WHAT TO DO:
Lines below that include "faisaient" are the answer; copy each one.

GIVEN DATA:
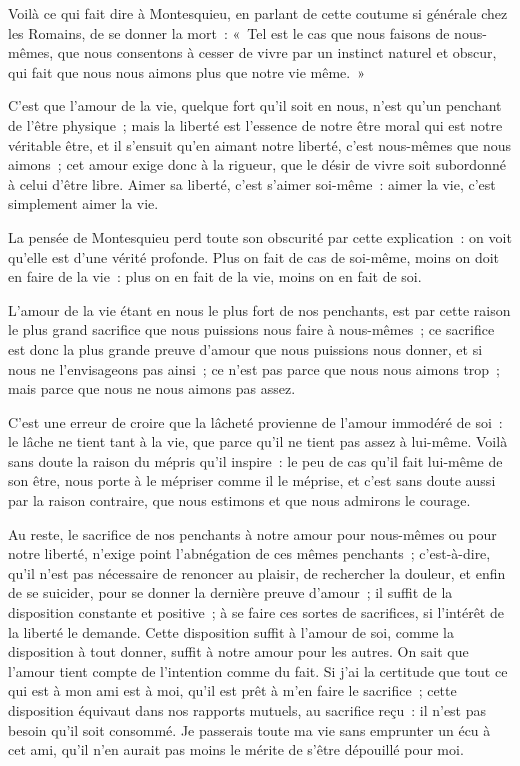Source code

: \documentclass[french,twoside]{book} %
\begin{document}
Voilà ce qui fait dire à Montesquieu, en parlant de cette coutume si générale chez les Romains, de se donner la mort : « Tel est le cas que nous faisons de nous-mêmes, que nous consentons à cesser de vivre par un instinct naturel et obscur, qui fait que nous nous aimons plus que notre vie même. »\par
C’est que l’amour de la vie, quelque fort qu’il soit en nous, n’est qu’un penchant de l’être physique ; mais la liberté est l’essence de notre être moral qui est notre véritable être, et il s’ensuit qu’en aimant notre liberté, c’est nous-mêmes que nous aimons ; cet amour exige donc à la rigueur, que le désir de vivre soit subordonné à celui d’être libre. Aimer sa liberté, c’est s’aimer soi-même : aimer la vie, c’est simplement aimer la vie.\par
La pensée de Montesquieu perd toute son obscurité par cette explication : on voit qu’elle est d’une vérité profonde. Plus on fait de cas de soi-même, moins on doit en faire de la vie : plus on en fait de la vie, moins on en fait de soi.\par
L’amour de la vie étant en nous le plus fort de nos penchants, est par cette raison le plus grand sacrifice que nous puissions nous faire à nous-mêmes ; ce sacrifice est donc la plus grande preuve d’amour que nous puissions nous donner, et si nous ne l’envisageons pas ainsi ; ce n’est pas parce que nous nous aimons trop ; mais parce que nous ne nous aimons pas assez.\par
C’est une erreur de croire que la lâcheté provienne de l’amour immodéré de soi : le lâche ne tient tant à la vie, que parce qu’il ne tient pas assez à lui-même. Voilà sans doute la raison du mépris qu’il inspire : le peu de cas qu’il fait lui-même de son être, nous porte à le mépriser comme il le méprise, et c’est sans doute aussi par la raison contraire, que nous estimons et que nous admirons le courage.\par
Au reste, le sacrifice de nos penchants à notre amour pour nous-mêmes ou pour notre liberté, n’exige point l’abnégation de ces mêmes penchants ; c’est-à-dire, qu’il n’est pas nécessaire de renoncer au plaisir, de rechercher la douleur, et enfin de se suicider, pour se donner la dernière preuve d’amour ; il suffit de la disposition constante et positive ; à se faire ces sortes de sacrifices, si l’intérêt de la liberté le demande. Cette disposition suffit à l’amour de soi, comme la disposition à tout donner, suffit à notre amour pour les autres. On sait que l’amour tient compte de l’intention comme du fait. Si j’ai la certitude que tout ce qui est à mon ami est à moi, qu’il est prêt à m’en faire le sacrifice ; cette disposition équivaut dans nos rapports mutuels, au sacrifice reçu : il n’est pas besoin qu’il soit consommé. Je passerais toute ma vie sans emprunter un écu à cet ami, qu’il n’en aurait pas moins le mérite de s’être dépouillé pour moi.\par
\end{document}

--

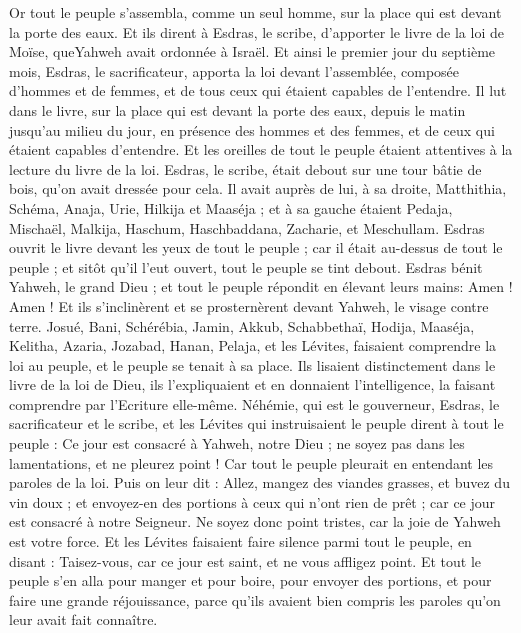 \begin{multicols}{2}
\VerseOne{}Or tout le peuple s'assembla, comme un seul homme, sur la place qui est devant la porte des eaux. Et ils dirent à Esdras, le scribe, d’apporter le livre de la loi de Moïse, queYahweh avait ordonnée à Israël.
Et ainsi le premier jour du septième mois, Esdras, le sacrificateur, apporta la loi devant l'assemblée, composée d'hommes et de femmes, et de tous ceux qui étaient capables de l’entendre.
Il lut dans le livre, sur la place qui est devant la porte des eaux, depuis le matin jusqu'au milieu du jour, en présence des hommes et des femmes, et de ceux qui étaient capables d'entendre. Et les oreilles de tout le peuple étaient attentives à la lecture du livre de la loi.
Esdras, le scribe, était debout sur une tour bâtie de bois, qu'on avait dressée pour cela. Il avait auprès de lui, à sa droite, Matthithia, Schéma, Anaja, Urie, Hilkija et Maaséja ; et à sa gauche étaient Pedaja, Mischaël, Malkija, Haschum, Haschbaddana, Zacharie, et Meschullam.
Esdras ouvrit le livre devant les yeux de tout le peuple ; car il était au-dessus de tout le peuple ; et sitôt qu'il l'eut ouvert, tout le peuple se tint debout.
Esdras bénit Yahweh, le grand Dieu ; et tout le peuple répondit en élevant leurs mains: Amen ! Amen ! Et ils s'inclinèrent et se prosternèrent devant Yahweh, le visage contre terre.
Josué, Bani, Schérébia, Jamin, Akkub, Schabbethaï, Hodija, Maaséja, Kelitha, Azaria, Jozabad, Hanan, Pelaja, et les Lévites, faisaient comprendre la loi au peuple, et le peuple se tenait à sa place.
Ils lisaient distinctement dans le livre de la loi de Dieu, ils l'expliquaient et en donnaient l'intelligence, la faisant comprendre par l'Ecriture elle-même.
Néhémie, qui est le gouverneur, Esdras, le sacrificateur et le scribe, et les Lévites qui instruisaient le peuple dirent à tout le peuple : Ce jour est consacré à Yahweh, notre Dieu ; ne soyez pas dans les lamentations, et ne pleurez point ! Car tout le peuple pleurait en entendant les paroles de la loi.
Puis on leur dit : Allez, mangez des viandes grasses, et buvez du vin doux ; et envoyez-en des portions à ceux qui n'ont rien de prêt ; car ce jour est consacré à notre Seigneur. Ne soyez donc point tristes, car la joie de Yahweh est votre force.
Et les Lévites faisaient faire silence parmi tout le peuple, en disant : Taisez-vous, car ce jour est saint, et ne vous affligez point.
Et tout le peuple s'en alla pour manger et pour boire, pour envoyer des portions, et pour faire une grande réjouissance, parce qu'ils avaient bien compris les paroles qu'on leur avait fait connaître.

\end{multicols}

RESULT FOR THIS TASK:
Josué, Bani, Schérébia, Jamin, Akkub, Schabbethaï, Hodija, Maaséja, Kelitha, Azaria, Jozabad, Hanan, Pelaja, et les Lévites, faisaient comprendre la loi au peuple, et le peuple se tenait à sa place.
Et les Lévites faisaient faire silence parmi tout le peuple, en disant : Taisez-vous, car ce jour est saint, et ne vous affligez point.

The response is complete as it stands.